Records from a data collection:
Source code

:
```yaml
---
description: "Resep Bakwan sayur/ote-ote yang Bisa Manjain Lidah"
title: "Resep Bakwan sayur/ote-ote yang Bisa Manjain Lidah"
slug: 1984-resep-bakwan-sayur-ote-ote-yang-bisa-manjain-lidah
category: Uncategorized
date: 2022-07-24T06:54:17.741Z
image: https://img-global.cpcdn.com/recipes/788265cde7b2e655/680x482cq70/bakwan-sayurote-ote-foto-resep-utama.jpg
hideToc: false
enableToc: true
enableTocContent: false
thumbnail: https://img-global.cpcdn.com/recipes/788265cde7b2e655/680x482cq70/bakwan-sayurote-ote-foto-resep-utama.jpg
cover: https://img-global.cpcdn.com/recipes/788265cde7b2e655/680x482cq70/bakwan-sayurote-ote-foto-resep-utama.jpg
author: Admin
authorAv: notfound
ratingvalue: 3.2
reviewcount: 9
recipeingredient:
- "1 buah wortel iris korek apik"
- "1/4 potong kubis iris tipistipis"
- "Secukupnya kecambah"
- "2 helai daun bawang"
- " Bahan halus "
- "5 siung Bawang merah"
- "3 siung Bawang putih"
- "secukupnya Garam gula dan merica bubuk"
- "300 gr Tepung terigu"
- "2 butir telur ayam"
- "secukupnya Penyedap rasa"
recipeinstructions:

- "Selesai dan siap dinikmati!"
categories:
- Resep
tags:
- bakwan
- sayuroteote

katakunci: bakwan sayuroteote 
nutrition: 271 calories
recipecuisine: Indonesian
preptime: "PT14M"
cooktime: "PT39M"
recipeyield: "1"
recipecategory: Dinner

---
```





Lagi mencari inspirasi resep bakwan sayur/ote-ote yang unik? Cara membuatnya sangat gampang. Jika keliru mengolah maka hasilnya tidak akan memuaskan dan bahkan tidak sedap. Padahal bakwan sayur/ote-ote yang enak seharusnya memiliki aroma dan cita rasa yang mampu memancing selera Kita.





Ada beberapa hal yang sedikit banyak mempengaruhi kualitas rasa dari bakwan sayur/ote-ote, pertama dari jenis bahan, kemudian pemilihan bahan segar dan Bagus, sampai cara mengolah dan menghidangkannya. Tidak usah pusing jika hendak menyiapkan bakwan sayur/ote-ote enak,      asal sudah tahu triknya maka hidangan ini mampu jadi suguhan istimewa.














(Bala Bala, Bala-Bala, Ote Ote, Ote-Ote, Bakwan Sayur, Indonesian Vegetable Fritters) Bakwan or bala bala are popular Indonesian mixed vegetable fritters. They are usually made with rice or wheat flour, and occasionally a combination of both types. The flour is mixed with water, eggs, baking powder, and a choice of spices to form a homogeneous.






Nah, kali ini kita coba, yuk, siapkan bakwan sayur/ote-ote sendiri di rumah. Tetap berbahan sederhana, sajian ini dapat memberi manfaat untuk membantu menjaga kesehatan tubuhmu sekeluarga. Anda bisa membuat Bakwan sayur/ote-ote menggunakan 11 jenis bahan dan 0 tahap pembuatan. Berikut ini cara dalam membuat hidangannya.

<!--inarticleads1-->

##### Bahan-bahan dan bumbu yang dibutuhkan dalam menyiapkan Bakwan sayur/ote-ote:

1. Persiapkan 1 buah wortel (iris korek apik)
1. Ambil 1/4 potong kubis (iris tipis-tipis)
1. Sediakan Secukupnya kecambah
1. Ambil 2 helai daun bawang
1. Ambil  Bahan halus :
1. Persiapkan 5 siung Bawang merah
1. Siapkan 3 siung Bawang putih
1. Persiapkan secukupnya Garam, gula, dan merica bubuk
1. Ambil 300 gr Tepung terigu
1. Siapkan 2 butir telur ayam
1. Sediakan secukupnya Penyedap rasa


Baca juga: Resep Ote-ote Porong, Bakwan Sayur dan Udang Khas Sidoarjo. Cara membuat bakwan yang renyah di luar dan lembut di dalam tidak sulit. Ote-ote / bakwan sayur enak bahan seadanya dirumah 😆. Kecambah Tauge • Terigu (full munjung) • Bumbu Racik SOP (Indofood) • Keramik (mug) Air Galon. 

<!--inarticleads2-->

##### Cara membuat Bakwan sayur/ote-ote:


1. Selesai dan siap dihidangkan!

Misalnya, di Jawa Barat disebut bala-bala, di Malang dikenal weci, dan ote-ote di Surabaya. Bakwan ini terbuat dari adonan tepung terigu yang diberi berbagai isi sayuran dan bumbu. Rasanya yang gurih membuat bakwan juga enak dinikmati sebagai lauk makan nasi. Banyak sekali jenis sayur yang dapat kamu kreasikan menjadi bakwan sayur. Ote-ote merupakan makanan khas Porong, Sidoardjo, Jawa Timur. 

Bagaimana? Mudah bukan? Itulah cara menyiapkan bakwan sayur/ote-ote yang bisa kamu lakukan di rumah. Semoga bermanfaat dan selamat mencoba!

...

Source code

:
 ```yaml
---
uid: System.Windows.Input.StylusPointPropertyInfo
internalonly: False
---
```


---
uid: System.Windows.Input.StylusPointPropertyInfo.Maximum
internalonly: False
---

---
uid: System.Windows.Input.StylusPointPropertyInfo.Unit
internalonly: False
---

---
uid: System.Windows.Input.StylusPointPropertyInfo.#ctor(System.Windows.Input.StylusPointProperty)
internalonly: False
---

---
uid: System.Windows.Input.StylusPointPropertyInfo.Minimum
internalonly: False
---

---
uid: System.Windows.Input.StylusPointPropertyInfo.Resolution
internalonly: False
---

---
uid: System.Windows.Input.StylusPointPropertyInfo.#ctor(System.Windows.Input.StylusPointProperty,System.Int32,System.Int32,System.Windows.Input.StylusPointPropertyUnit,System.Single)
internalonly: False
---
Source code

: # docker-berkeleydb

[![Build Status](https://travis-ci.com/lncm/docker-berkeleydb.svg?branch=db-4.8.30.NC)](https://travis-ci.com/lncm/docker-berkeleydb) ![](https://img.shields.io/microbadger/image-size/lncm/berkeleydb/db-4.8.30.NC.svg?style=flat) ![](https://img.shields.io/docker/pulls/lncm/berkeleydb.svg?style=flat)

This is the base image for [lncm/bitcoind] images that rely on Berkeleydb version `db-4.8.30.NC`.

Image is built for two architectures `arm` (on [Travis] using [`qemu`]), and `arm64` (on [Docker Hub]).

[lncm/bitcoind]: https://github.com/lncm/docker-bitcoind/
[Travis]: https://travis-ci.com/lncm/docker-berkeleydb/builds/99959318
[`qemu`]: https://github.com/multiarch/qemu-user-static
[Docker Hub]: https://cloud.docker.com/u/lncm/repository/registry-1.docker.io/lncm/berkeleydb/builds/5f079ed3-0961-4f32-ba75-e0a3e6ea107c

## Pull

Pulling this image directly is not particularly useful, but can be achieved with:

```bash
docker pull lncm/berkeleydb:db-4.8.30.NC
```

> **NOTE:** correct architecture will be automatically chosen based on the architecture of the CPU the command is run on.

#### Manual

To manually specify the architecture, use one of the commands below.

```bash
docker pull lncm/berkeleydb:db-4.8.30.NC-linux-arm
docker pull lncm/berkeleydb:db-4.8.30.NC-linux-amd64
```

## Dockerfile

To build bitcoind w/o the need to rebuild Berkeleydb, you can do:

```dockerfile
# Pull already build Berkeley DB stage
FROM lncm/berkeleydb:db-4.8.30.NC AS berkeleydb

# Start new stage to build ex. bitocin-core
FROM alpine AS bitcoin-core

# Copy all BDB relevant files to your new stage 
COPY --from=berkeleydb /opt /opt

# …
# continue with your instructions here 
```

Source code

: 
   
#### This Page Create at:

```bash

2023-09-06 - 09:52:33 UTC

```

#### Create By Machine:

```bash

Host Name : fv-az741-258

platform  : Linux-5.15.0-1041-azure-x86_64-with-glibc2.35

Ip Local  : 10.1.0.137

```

GOAL OF THE EXERCISE
A complete answer gives every line of the records holding "wortel".

FINISHED EXERCISE
- "1 buah wortel iris korek apik"
1. Persiapkan 1 buah wortel (iris korek apik)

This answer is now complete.